Poussé par l’amour qu’il porte à sa fille, un père se retrouve contraint à certains arrangements avec ses principes moraux. Une vision cinglante mais empathique de la Roumanie d’aujourd’hui.
L’aube dans un appartement à peu près confortable mais sans charme, typique de ceux habités par la classe moyenne roumaine. La famille commence à s’affairer lorsqu’un projectile vient fracasser la vitre du salon. On n’en saura pas beaucoup plus sur l’origine de ce caillassage, mais peu importe : pour Cristian Mungiu, c’est un signe, celui du dérèglement qui va tendre le film et, plus généralement, celui du délitement de cette société postcommuniste.
{"type":"Pave-Haut2-Desktop"}
Pour Romeo, le père, médecin, cet incident est inquiétant mais finalement mineur. Il a autre chose en tête : c’est le jour du bac d’Eliza, sa fille. Il a tout fait pour qu’elle puisse s’inscrire dans une prestigieuse fac anglaise. Il veut le meilleur pour elle, qu’elle fasse mieux qu’eux, bourgeois qui n’ont pas réussi pleinement la sortie des années Ceaucescu.

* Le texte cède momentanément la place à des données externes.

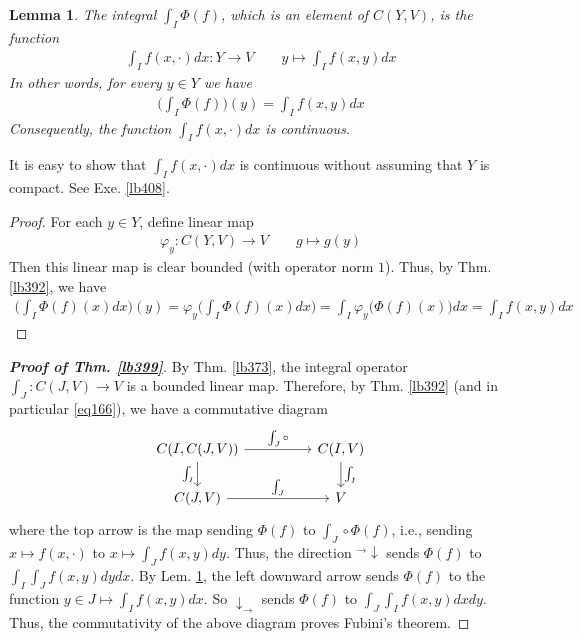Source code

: \documentclass[12pt,b5paper,notitlepage]{article}
\theoremstyle{definition}
\theoremstyle{plain}
\newtheorem{lm}[df]{Lemma}
\numberwithin{equation}{section}
\begin{document}
\begin{lm}\label{lb400}
The integral  $\int_I\Phi(f)$, which is an element of $C(Y,V)$, is the function
\begin{align}
\int_If(x,\cdot)dx:Y\rightarrow V\qquad y\mapsto \int_I f(x,y)dx
\end{align}
In other words, for every $y\in Y$ we have
\begin{align}
\Big(\int_I\Phi(f)\Big)(y)=\int_I f(x,y)dx
\end{align}
Consequently, the function $\int_If(x,\cdot)dx$ is continuous.
\end{lm}


It is easy to show that $\int_If(x,\cdot)dx$ is continuous without assuming that $Y$ is compact. See Exe. \ref{lb408}.


\begin{proof}
For each $y\in Y$, define linear map
\begin{align*}
\varphi_y:C(Y,V)\rightarrow V\qquad g\mapsto g(y)
\end{align*}
Then this linear map is clear bounded (with operator norm $1$). Thus, by Thm. \ref{lb392}, we have
\begin{align*}
\Big(\int_I\Phi(f)(x)dx\Big)(y)=\varphi_y\Big(\int_I\Phi(f)(x)dx\Big)=\int_I\varphi_y\big(\Phi(f)(x)\big)dx=\int_I f(x,y)dx
\end{align*}
\end{proof}



\begin{proof}[\textbf{Proof of Thm. \ref{lb399}}]
By Thm. \ref{lb373}, the integral operator $\int_J:C(J,V)\rightarrow V$ is a bounded linear map. Therefore, by Thm. \ref{lb392} (and in particular \eqref{eq166}), we have a commutative diagram
\begin{equation*}
\begin{tikzcd}[column sep=huge]
C(I,C(J,V)) \arrow[r,"\int_J\circ"] \arrow[d,"\int_I"'] & C(I,V) \arrow[d,"\int_I"] \\
C(J,V) \arrow[r,"\int_J"]           & V          
\end{tikzcd} 
\end{equation*}
where the top arrow is the map sending $\Phi(f)$ to $\int_J\circ\Phi(f)$, i.e., sending $x\mapsto f(x,\cdot)$ to $x\mapsto \int_J f(x,y)dy$. Thus, the direction ${}^\rightarrow\!\downarrow$ sends $\Phi(f)$ to $\int_I\int_Jf(x,y)dydx$. By Lem. \ref{lb400}, the left downward arrow sends $\Phi(f)$ to the function $y\in J\mapsto \int_I f(x,y)dx$. So $\downarrow_\rightarrow$ sends $\Phi(f)$ to $\int_J\int_I f(x,y)dxdy$. Thus, the commutativity of the above diagram proves Fubini's theorem.
\end{proof}
\end{document}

Roméo l’intègre est alors prêt à jouer du piston
Il connaît l’instabilité, la corruption, la fragilité du système D roumain et, à ses yeux, point de salut ni d’avenir chez eux, sa fille doit partir étudier dans un pays “civilisé”, dans un solide Etat de droit où l’on peut se réaliser grâce à son mérite. Mais pour ça, il lui faut le bac. Malheureusement, Eliza est agressée sur le chemin du lycée et risque de louper l’examen. Roméo l’intègre est alors prêt à jouer du piston, contrevenant ainsi aux principes éducatifs qu’il a inculqués à sa progéniture.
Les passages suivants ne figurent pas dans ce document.